**Goal of the exercise:**
Transcribe the entries exactly; images are not part of the copy.

──────── Excerpted records ────────

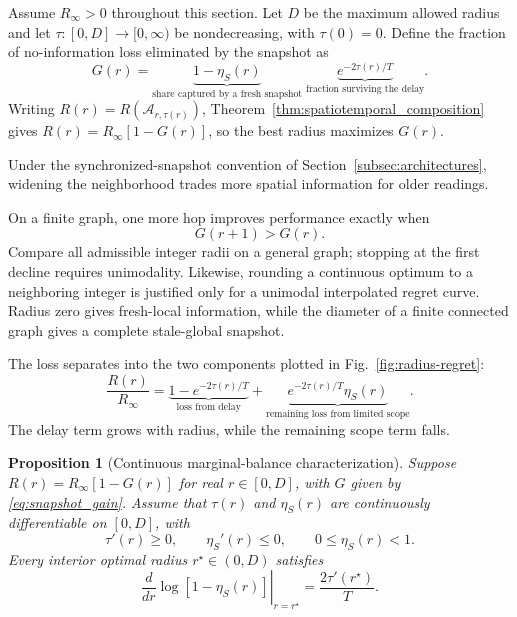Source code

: \documentclass[11pt]{article}
\newtheorem{proposition}{Proposition}
\begin{document}
Assume $R_\infty>0$ throughout this section. Let $D$ be the maximum allowed radius and let
$\tau:[0,D]\to[0,\infty)$ be nondecreasing, with $\tau(0)=0$.
Define the fraction of no-information loss eliminated by the snapshot as
\begin{equation}
G(r)=\underbrace{1-\eta_S(r)}_{\text{share captured by a fresh snapshot}}
     \;\underbrace{e^{-2\tau(r)/T}}_{\text{fraction surviving the delay}}.
\label{eq:snapshot_gain}
\end{equation}
Writing $R(r)=R(\mathcal A_{r,\tau(r)})$,
Theorem~\ref{thm:spatiotemporal_composition} gives
$R(r)=R_\infty[1-G(r)]$, so the best radius maximizes $G(r)$.

Under the synchronized-snapshot convention of Section~\ref{subsec:architectures}, widening the neighborhood trades more spatial information for older readings.

On a finite graph, one more hop improves performance exactly when
\begin{equation}
G(r+1)>G(r).
\label{eq:discrete_radius_improvement}
\end{equation}
Compare all admissible integer radii on a general graph; stopping at the
first decline requires unimodality. Likewise, rounding a continuous optimum
to a neighboring integer is justified only for a unimodal interpolated
regret curve. Radius zero gives fresh-local information, while the diameter
of a finite connected graph gives a complete stale-global snapshot.

The loss separates into the two components plotted in
Fig.~\ref{fig:radius-regret}:
\begin{equation}
\frac{R(r)}{R_\infty}
=\underbrace{1-e^{-2\tau(r)/T}}_{\text{loss from delay}}
+\underbrace{e^{-2\tau(r)/T}\eta_S(r)}_{\text{remaining loss from limited scope}}.
\label{eq:R_decomposition}
\end{equation}
The delay term grows with radius, while the remaining scope term falls.

\begin{proposition}[Continuous marginal-balance characterization]
\label{thm:marginal_balance}
Suppose $R(r)=R_\infty[1-G(r)]$ for real $r\in[0,D]$, with $G$
given by \eqref{eq:snapshot_gain}. Assume that
$\tau(r)$ and $\eta_S(r)$ are continuously differentiable on $[0,D]$, with
\[
    \tau'(r)\ge0,\qquad \eta_S'(r)\le0,\qquad 0\le\eta_S(r)<1.
\]
Every interior optimal radius $r^\star\in(0,D)$ satisfies
\begin{equation}
\left.\frac{d}{dr}\log[1-\eta_S(r)]\right|_{r=r^\star}
=\frac{2\tau'(r^\star)}{T}.
\label{eq:marginal_balance_condition}
\end{equation}
\end{proposition}
\end{document}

────────

**Written solution:**
Source code

: \documentclass[11pt]{article}
\newtheorem{proposition}{Proposition}
\begin{document}
Assume $R_\infty>0$ throughout this section. Let $D$ be the maximum allowed radius and let
$\tau:[0,D]\to[0,\infty)$ be nondecreasing, with $\tau(0)=0$.
Define the fraction of no-information loss eliminated by the snapshot as
\begin{equation}
G(r)=\underbrace{1-\eta_S(r)}_{\text{share captured by a fresh snapshot}}
     \;\underbrace{e^{-2\tau(r)/T}}_{\text{fraction surviving the delay}}.
\label{eq:snapshot_gain}
\end{equation}
Writing $R(r)=R(\mathcal A_{r,\tau(r)})$,
Theorem~\ref{thm:spatiotemporal_composition} gives
$R(r)=R_\infty[1-G(r)]$, so the best radius maximizes $G(r)$.

Under the synchronized-snapshot convention of Section~\ref{subsec:architectures}, widening the neighborhood trades more spatial information for older readings.

On a finite graph, one more hop improves performance exactly when
\begin{equation}
G(r+1)>G(r).
\label{eq:discrete_radius_improvement}
\end{equation}
Compare all admissible integer radii on a general graph; stopping at the
first decline requires unimodality. Likewise, rounding a continuous optimum
to a neighboring integer is justified only for a unimodal interpolated
regret curve. Radius zero gives fresh-local information, while the diameter
of a finite connected graph gives a complete stale-global snapshot.

The loss separates into the two components plotted in
Fig.~\ref{fig:radius-regret}:
\begin{equation}
\frac{R(r)}{R_\infty}
=\underbrace{1-e^{-2\tau(r)/T}}_{\text{loss from delay}}
+\underbrace{e^{-2\tau(r)/T}\eta_S(r)}_{\text{remaining loss from limited scope}}.
\label{eq:R_decomposition}
\end{equation}
The delay term grows with radius, while the remaining scope term falls.

\begin{proposition}[Continuous marginal-balance characterization]
\label{thm:marginal_balance}
Suppose $R(r)=R_\infty[1-G(r)]$ for real $r\in[0,D]$, with $G$
given by \eqref{eq:snapshot_gain}. Assume that
$\tau(r)$ and $\eta_S(r)$ are continuously differentiable on $[0,D]$, with
\[
    \tau'(r)\ge0,\qquad \eta_S'(r)\le0,\qquad 0\le\eta_S(r)<1.
\]
Every interior optimal radius $r^\star\in(0,D)$ satisfies
\begin{equation}
\left.\frac{d}{dr}\log[1-\eta_S(r)]\right|_{r=r^\star}
=\frac{2\tau'(r^\star)}{T}.
\label{eq:marginal_balance_condition}
\end{equation}
\end{proposition}
\end{document}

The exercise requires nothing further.